Leave the pictures out, and print everything else in the records exactly.

+ + +

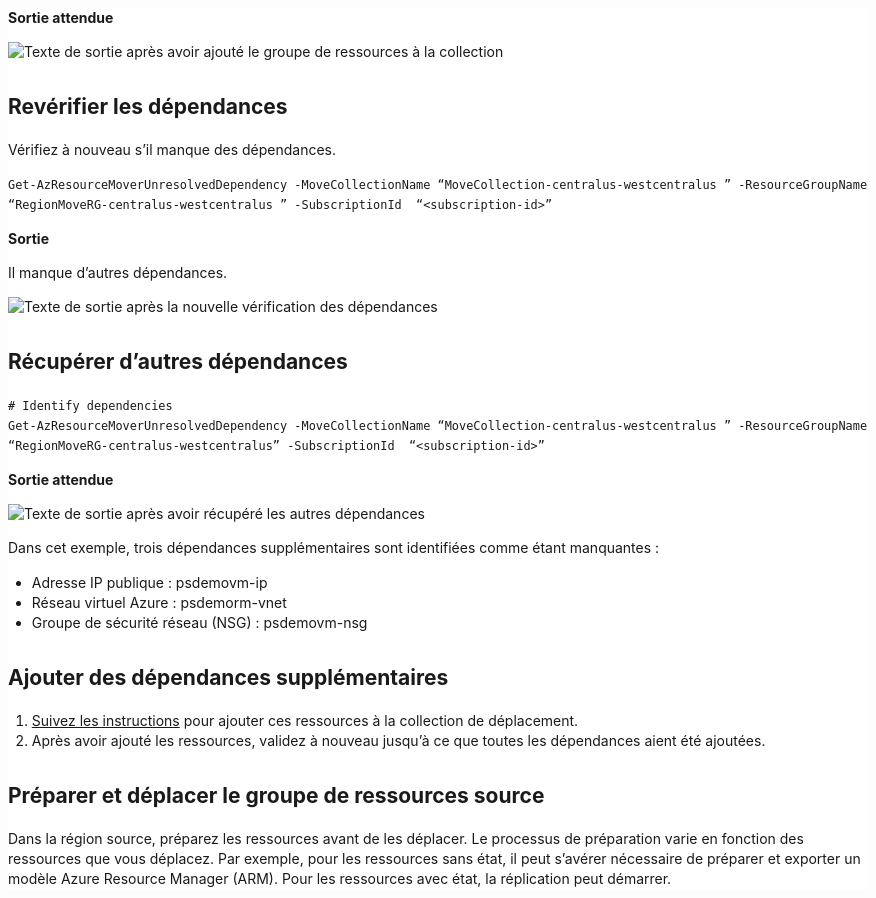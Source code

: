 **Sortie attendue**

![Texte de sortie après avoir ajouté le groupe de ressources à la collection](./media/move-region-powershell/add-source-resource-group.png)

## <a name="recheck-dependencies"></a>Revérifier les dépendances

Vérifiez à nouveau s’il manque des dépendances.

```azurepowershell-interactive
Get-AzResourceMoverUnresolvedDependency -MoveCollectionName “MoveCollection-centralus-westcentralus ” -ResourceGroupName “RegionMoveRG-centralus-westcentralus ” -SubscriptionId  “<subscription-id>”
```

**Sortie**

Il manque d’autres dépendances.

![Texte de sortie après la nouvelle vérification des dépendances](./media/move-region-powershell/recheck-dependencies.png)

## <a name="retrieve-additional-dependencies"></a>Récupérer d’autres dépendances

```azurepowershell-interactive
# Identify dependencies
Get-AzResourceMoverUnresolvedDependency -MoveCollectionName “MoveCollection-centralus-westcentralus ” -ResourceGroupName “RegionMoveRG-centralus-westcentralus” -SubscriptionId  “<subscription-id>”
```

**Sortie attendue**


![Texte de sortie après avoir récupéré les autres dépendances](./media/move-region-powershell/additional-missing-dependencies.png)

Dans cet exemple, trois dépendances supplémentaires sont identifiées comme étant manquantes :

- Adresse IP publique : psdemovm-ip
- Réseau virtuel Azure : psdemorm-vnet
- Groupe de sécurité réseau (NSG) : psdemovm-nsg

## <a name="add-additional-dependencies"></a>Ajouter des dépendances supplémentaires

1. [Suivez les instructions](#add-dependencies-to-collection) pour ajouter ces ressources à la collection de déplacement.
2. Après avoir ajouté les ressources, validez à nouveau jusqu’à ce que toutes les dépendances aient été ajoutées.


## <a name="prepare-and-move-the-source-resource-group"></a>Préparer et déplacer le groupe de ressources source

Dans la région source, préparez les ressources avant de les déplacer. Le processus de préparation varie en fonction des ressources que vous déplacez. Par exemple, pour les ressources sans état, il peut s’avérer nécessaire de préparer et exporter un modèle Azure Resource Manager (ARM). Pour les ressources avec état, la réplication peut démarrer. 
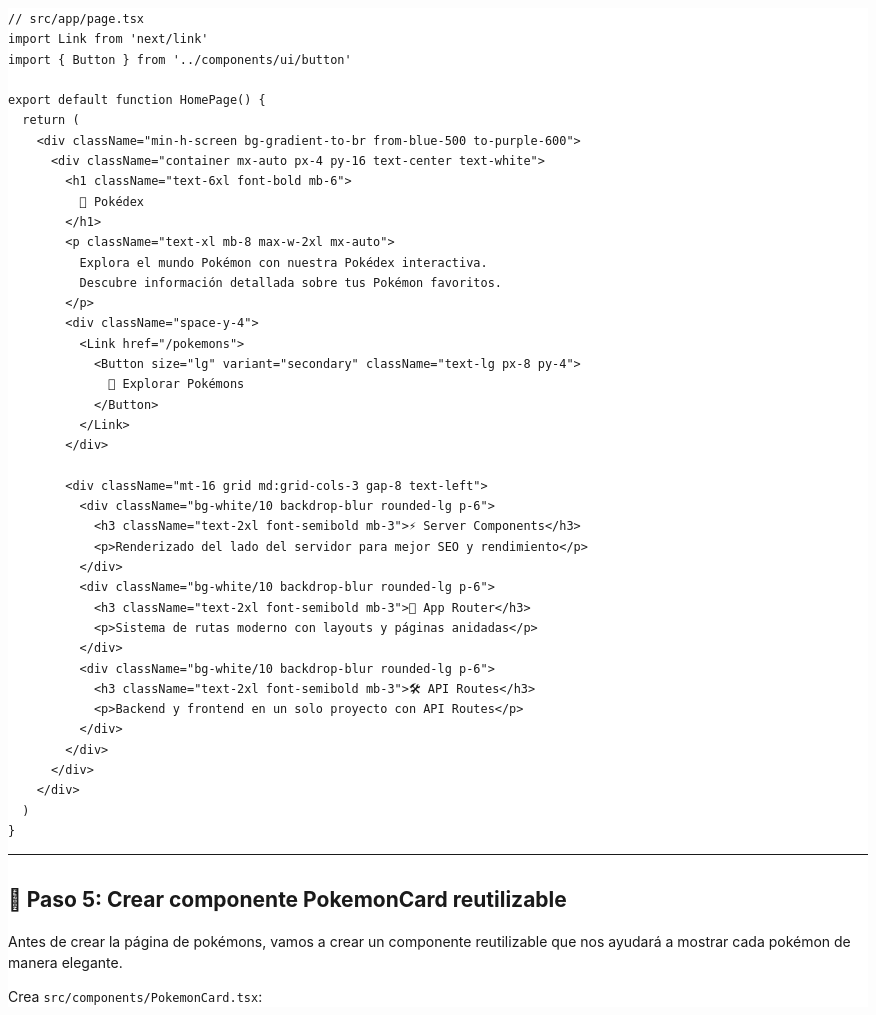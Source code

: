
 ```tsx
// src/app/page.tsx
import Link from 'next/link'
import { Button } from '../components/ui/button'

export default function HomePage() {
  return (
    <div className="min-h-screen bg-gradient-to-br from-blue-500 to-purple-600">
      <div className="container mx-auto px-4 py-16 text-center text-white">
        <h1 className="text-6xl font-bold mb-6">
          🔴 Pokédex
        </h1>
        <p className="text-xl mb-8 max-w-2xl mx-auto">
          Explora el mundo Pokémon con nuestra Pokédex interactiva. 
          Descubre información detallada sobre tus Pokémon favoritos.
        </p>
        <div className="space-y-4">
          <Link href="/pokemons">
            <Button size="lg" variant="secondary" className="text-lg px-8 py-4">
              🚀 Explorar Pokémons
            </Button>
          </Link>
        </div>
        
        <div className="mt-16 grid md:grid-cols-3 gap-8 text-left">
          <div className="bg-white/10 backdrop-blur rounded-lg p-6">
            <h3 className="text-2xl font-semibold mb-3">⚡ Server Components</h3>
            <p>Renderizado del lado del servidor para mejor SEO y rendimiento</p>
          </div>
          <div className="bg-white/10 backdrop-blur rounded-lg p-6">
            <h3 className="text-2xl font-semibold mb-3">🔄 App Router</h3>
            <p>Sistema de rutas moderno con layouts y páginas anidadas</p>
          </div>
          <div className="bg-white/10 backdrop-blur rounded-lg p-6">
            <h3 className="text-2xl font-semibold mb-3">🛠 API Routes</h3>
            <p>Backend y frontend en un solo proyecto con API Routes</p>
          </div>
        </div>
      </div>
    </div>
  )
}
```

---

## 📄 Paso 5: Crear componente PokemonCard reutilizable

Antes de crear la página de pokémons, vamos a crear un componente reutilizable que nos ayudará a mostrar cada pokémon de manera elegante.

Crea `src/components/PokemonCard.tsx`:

+ + +

▶ [Exercise answer]
Source code

: **Sortie attendue**

![Texte de sortie après avoir ajouté le groupe de ressources à la collection](./media/move-region-powershell/add-source-resource-group.png)

## <a name="recheck-dependencies"></a>Revérifier les dépendances

Vérifiez à nouveau s’il manque des dépendances.

```azurepowershell-interactive
Get-AzResourceMoverUnresolvedDependency -MoveCollectionName “MoveCollection-centralus-westcentralus ” -ResourceGroupName “RegionMoveRG-centralus-westcentralus ” -SubscriptionId  “<subscription-id>”
```

**Sortie**

Il manque d’autres dépendances.

![Texte de sortie après la nouvelle vérification des dépendances](./media/move-region-powershell/recheck-dependencies.png)

## <a name="retrieve-additional-dependencies"></a>Récupérer d’autres dépendances

```azurepowershell-interactive
# Identify dependencies
Get-AzResourceMoverUnresolvedDependency -MoveCollectionName “MoveCollection-centralus-westcentralus ” -ResourceGroupName “RegionMoveRG-centralus-westcentralus” -SubscriptionId  “<subscription-id>”
```

**Sortie attendue**


![Texte de sortie après avoir récupéré les autres dépendances](./media/move-region-powershell/additional-missing-dependencies.png)

Dans cet exemple, trois dépendances supplémentaires sont identifiées comme étant manquantes :

- Adresse IP publique : psdemovm-ip
- Réseau virtuel Azure : psdemorm-vnet
- Groupe de sécurité réseau (NSG) : psdemovm-nsg

## <a name="add-additional-dependencies"></a>Ajouter des dépendances supplémentaires

1. [Suivez les instructions](#add-dependencies-to-collection) pour ajouter ces ressources à la collection de déplacement.
2. Après avoir ajouté les ressources, validez à nouveau jusqu’à ce que toutes les dépendances aient été ajoutées.


## <a name="prepare-and-move-the-source-resource-group"></a>Préparer et déplacer le groupe de ressources source

Dans la région source, préparez les ressources avant de les déplacer. Le processus de préparation varie en fonction des ressources que vous déplacez. Par exemple, pour les ressources sans état, il peut s’avérer nécessaire de préparer et exporter un modèle Azure Resource Manager (ARM). Pour les ressources avec état, la réplication peut démarrer. 
Source code

:
 ```tsx
// src/app/page.tsx
import Link from 'next/link'
import { Button } from '../components/ui/button'

export default function HomePage() {
  return (
    <div className="min-h-screen bg-gradient-to-br from-blue-500 to-purple-600">
      <div className="container mx-auto px-4 py-16 text-center text-white">
        <h1 className="text-6xl font-bold mb-6">
          🔴 Pokédex
        </h1>
        <p className="text-xl mb-8 max-w-2xl mx-auto">
          Explora el mundo Pokémon con nuestra Pokédex interactiva. 
          Descubre información detallada sobre tus Pokémon favoritos.
        </p>
        <div className="space-y-4">
          <Link href="/pokemons">
            <Button size="lg" variant="secondary" className="text-lg px-8 py-4">
              🚀 Explorar Pokémons
            </Button>
          </Link>
        </div>
        
        <div className="mt-16 grid md:grid-cols-3 gap-8 text-left">
          <div className="bg-white/10 backdrop-blur rounded-lg p-6">
            <h3 className="text-2xl font-semibold mb-3">⚡ Server Components</h3>
            <p>Renderizado del lado del servidor para mejor SEO y rendimiento</p>
          </div>
          <div className="bg-white/10 backdrop-blur rounded-lg p-6">
            <h3 className="text-2xl font-semibold mb-3">🔄 App Router</h3>
            <p>Sistema de rutas moderno con layouts y páginas anidadas</p>
          </div>
          <div className="bg-white/10 backdrop-blur rounded-lg p-6">
            <h3 className="text-2xl font-semibold mb-3">🛠 API Routes</h3>
            <p>Backend y frontend en un solo proyecto con API Routes</p>
          </div>
        </div>
      </div>
    </div>
  )
}
```

---

## 📄 Paso 5: Crear componente PokemonCard reutilizable

Antes de crear la página de pokémons, vamos a crear un componente reutilizable que nos ayudará a mostrar cada pokémon de manera elegante.

Crea `src/components/PokemonCard.tsx`:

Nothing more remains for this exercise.